● **EXERCISE MATERIALS**
::::::::

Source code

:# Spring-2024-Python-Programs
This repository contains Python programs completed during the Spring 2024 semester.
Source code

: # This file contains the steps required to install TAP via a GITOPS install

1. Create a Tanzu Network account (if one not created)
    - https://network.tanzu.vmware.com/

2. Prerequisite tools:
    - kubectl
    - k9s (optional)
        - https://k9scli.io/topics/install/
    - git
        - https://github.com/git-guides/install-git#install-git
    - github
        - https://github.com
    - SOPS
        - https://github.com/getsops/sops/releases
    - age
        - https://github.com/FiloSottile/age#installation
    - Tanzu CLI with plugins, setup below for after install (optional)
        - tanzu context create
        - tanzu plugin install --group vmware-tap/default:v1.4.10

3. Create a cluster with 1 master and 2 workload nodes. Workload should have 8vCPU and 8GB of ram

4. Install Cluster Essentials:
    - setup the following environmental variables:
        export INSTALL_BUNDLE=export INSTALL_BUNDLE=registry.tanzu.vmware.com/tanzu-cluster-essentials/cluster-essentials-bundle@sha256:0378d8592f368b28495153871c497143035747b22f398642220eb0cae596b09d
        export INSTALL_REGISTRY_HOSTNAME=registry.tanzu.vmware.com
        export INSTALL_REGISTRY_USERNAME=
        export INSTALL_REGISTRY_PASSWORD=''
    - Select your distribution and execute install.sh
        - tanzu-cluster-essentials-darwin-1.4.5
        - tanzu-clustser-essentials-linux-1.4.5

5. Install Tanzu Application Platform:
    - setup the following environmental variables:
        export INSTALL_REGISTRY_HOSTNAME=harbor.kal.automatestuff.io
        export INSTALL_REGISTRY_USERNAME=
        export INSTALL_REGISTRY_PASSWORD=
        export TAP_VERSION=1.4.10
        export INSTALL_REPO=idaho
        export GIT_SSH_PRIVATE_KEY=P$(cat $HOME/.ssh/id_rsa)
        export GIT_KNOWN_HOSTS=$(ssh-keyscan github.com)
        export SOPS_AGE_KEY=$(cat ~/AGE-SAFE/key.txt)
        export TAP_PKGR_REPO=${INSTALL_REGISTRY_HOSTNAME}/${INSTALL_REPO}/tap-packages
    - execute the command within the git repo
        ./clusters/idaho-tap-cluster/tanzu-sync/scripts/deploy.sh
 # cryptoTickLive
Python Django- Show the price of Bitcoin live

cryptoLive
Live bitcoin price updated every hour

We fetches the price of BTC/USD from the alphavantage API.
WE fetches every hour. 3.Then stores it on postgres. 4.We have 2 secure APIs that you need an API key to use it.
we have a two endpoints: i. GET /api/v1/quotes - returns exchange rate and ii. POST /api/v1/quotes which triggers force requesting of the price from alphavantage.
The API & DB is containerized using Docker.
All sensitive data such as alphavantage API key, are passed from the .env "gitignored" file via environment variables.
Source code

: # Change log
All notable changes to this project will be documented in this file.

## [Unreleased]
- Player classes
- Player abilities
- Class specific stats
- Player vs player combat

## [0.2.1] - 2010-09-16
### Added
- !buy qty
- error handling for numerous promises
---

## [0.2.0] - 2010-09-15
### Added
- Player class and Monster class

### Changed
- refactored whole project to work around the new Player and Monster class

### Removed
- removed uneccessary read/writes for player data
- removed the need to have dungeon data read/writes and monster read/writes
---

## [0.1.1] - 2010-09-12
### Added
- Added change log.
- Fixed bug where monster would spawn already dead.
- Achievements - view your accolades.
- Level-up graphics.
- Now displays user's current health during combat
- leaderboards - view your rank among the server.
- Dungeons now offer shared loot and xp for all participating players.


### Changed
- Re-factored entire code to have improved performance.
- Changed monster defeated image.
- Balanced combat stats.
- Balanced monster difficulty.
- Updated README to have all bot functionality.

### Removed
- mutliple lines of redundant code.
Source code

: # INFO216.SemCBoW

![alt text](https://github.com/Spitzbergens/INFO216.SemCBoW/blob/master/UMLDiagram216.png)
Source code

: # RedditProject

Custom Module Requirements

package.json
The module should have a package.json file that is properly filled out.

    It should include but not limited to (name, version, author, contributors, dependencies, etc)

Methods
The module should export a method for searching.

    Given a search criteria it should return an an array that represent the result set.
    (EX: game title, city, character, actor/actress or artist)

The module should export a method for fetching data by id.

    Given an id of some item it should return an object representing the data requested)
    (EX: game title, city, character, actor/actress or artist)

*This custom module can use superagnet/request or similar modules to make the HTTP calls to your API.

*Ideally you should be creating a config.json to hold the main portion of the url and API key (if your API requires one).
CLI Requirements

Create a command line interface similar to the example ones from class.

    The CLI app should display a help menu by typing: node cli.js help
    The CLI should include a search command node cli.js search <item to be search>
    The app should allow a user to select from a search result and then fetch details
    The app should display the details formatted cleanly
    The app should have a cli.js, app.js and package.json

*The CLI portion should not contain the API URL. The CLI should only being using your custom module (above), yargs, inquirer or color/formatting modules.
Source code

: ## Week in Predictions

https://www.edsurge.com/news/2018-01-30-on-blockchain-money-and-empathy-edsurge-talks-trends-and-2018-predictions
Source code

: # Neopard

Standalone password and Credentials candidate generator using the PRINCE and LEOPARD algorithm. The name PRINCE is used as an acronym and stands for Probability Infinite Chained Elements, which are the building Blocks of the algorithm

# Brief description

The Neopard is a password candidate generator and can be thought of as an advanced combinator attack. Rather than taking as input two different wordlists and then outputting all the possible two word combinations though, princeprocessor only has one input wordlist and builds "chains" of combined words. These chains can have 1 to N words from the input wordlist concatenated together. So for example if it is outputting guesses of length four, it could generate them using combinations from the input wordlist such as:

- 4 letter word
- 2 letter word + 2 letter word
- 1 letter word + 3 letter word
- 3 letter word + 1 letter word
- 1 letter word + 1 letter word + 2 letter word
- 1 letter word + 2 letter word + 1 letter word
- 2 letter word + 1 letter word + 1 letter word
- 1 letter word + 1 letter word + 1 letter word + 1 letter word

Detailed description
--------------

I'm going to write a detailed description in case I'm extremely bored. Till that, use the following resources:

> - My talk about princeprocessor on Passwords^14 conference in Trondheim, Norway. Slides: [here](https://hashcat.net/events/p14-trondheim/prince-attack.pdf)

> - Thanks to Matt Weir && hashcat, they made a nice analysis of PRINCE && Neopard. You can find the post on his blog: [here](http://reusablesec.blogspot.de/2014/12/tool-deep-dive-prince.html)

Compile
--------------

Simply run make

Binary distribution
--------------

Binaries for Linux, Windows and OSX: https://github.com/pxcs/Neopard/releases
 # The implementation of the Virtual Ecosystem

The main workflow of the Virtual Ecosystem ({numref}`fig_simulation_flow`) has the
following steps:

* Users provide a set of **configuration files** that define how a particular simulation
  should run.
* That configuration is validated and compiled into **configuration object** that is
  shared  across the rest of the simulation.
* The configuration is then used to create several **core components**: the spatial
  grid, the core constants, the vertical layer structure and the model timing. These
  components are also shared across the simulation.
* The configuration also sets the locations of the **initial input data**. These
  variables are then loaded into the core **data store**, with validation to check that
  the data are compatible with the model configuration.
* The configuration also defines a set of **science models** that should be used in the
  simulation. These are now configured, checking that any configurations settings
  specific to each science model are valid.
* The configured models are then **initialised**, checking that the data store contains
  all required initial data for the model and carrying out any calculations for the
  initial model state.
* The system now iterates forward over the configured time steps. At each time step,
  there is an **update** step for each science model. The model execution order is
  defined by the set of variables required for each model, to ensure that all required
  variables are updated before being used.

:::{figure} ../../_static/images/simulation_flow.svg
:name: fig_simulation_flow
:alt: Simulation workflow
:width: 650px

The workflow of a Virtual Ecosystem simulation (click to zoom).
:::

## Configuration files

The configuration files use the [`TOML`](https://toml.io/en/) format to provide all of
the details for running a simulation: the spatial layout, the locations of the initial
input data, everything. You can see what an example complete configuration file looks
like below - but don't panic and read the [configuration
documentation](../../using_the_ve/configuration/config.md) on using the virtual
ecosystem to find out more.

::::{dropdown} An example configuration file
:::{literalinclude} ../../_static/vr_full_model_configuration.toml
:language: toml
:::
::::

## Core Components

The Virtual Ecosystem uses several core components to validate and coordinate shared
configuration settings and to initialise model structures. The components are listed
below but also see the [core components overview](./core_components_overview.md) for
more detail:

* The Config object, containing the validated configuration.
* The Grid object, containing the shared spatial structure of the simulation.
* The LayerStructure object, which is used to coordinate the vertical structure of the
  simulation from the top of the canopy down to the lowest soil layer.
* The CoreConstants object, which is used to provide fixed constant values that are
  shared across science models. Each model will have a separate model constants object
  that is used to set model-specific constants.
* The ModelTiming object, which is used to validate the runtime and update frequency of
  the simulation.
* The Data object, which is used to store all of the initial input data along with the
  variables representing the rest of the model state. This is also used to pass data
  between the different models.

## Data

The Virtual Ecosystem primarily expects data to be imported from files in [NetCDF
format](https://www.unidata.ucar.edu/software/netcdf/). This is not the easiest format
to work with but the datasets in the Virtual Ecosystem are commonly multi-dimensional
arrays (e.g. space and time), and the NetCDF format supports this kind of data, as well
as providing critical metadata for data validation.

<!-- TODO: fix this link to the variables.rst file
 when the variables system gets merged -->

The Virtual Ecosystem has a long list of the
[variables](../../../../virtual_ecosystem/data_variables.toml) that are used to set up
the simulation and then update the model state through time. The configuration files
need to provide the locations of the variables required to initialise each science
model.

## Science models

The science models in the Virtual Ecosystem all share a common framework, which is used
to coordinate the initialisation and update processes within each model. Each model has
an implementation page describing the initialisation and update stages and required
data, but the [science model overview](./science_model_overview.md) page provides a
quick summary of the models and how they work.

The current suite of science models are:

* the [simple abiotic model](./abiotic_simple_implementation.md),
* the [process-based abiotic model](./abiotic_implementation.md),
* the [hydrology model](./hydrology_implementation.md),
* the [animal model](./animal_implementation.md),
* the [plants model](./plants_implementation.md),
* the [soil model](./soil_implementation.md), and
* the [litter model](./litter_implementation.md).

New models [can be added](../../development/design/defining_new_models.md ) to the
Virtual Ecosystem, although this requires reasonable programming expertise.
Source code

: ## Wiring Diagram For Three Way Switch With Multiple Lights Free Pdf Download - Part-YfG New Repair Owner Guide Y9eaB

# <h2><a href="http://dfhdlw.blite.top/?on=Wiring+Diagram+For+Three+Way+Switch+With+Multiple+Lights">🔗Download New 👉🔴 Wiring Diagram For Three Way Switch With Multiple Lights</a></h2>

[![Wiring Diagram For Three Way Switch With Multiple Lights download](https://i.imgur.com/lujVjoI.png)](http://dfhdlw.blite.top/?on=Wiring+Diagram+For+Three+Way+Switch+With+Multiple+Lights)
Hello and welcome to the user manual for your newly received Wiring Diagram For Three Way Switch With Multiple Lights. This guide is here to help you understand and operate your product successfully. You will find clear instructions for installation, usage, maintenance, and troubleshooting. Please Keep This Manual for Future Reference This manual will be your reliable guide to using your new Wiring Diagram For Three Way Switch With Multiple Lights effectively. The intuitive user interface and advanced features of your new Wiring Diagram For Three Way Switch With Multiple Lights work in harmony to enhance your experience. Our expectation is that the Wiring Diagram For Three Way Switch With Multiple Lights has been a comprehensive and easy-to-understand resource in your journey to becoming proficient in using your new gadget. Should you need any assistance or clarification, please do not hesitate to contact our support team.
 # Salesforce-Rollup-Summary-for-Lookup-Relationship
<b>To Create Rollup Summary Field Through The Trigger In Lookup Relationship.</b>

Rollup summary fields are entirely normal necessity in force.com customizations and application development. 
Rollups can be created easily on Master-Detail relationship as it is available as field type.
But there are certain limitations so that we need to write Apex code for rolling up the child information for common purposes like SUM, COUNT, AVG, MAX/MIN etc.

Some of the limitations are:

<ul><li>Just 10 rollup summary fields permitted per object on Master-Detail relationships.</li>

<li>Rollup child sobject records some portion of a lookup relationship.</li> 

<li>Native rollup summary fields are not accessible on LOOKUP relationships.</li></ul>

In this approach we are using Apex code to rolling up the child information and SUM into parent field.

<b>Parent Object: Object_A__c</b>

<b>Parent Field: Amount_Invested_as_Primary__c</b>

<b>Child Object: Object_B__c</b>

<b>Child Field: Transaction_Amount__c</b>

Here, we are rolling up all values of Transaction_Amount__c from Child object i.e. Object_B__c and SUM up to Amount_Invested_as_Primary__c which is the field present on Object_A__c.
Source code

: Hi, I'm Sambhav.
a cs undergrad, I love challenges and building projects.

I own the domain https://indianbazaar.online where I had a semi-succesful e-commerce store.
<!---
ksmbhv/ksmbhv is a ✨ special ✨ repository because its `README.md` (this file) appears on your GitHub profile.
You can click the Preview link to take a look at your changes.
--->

::::::::

● **AIM OF THE EXERCISE**
Begin at the first line of the material above. Transcribe each line exactly, ending with the line that contains "export INSTALL_REGISTRY_HOSTNAME=harbor.kal.automatestuff.io".

● **COMPLETED EXERCISE**
Source code

:# Spring-2024-Python-Programs
This repository contains Python programs completed during the Spring 2024 semester.
Source code

: # This file contains the steps required to install TAP via a GITOPS install

1. Create a Tanzu Network account (if one not created)
    - https://network.tanzu.vmware.com/

2. Prerequisite tools:
    - kubectl
    - k9s (optional)
        - https://k9scli.io/topics/install/
    - git
        - https://github.com/git-guides/install-git#install-git
    - github
        - https://github.com
    - SOPS
        - https://github.com/getsops/sops/releases
    - age
        - https://github.com/FiloSottile/age#installation
    - Tanzu CLI with plugins, setup below for after install (optional)
        - tanzu context create
        - tanzu plugin install --group vmware-tap/default:v1.4.10

3. Create a cluster with 1 master and 2 workload nodes. Workload should have 8vCPU and 8GB of ram

4. Install Cluster Essentials:
    - setup the following environmental variables:
        export INSTALL_BUNDLE=export INSTALL_BUNDLE=registry.tanzu.vmware.com/tanzu-cluster-essentials/cluster-essentials-bundle@sha256:0378d8592f368b28495153871c497143035747b22f398642220eb0cae596b09d
        export INSTALL_REGISTRY_HOSTNAME=registry.tanzu.vmware.com
        export INSTALL_REGISTRY_USERNAME=
        export INSTALL_REGISTRY_PASSWORD=''
    - Select your distribution and execute install.sh
        - tanzu-cluster-essentials-darwin-1.4.5
        - tanzu-clustser-essentials-linux-1.4.5

5. Install Tanzu Application Platform:
    - setup the following environmental variables:
        export INSTALL_REGISTRY_HOSTNAME=harbor.kal.automatestuff.io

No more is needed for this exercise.